ERROR: (gcloud.beta.compute.instances.resume) The zone 'projects/***/zones/us-east1-b' does not have enough resources available to fulfill the request. '(resource type:compute)'.
Traceback (most recent call last)

Just to be clear these request are for "basic" VMs (no GPUs, nothing fancy). We have also not hit any quotes. I understand we could switch to a different zones nevertheless that would require extra work. Is there any way to have more visibility in the resources available in a given zone? Also the error is a bit cryptic, it's not clear which resource exactly is not available (CPU, memory, etc). Has something recently changed in us-east1-b? Any help would be appreciated.

alexlorea

This issue is well known and has been seen in this question (and a few others).
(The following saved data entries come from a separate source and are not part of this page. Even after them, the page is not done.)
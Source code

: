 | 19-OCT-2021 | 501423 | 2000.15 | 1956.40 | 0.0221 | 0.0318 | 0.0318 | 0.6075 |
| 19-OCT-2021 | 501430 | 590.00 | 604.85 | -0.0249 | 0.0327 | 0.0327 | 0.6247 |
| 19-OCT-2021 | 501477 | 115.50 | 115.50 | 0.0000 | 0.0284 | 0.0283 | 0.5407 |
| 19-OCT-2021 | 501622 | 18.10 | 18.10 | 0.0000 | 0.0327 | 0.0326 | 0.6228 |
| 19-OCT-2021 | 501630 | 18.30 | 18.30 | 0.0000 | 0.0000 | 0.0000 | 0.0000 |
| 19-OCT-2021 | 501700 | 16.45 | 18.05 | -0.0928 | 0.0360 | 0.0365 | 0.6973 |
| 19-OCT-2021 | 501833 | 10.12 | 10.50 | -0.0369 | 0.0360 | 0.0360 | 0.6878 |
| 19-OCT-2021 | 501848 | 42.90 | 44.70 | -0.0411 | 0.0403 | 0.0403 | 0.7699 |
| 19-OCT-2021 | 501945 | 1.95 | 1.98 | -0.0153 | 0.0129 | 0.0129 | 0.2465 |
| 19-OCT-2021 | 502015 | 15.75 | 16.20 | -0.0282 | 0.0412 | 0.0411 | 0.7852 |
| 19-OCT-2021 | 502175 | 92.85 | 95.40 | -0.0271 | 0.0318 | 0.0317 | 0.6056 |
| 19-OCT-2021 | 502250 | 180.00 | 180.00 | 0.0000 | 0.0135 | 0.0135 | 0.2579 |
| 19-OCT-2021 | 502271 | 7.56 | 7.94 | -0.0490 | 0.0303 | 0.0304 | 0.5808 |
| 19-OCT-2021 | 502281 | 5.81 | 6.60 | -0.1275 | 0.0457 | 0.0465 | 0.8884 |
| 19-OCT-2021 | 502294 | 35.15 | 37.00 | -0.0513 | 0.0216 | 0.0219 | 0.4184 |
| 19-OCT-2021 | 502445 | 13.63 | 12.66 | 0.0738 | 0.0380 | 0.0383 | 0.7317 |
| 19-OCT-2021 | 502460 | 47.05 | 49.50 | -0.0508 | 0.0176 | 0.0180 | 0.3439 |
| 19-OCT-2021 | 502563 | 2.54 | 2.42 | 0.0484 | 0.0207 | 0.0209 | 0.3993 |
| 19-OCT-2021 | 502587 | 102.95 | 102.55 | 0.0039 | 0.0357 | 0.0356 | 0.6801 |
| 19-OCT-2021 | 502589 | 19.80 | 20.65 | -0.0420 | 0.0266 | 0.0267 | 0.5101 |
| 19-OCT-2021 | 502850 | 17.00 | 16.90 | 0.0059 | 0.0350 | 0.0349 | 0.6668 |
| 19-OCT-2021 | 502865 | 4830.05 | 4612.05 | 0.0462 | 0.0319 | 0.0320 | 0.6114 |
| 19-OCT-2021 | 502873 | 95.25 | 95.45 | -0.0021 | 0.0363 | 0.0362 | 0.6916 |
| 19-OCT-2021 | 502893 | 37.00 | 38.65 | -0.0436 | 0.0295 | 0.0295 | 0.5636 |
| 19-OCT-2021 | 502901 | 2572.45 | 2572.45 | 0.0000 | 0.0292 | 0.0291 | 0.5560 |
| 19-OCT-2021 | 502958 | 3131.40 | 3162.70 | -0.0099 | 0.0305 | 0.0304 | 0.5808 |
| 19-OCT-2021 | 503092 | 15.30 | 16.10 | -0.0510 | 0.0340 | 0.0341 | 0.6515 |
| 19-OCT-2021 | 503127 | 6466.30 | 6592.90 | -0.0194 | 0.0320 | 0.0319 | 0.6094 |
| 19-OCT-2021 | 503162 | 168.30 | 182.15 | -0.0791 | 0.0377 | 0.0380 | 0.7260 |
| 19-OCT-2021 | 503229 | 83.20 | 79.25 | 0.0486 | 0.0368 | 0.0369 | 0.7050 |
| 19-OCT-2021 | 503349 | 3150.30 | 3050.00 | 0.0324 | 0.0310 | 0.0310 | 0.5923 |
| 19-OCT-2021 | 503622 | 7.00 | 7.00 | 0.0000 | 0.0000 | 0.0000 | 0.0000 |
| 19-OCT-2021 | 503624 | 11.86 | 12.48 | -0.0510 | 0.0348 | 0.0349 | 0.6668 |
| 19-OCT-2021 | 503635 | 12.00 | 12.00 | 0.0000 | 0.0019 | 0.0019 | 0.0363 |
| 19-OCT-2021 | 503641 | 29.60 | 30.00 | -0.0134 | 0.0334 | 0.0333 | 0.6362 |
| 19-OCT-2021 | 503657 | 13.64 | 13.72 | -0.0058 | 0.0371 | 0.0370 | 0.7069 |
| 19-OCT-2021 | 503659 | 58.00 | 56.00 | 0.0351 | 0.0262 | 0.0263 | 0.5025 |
We can see the answer explains “Its recommended to deploy and balance your workload across multiple zones or regions1 to reduce the likelihood of an outage, by building resilient and scalable architectures.”

And explained in the documentation: “Resource errors only apply to new resource requests in the zone and do not affect existing resources. Resource errors are not related to your Compute Engine quota and only apply to the resource you specified in your request at the time you sent the request, not to all resources in the zone.”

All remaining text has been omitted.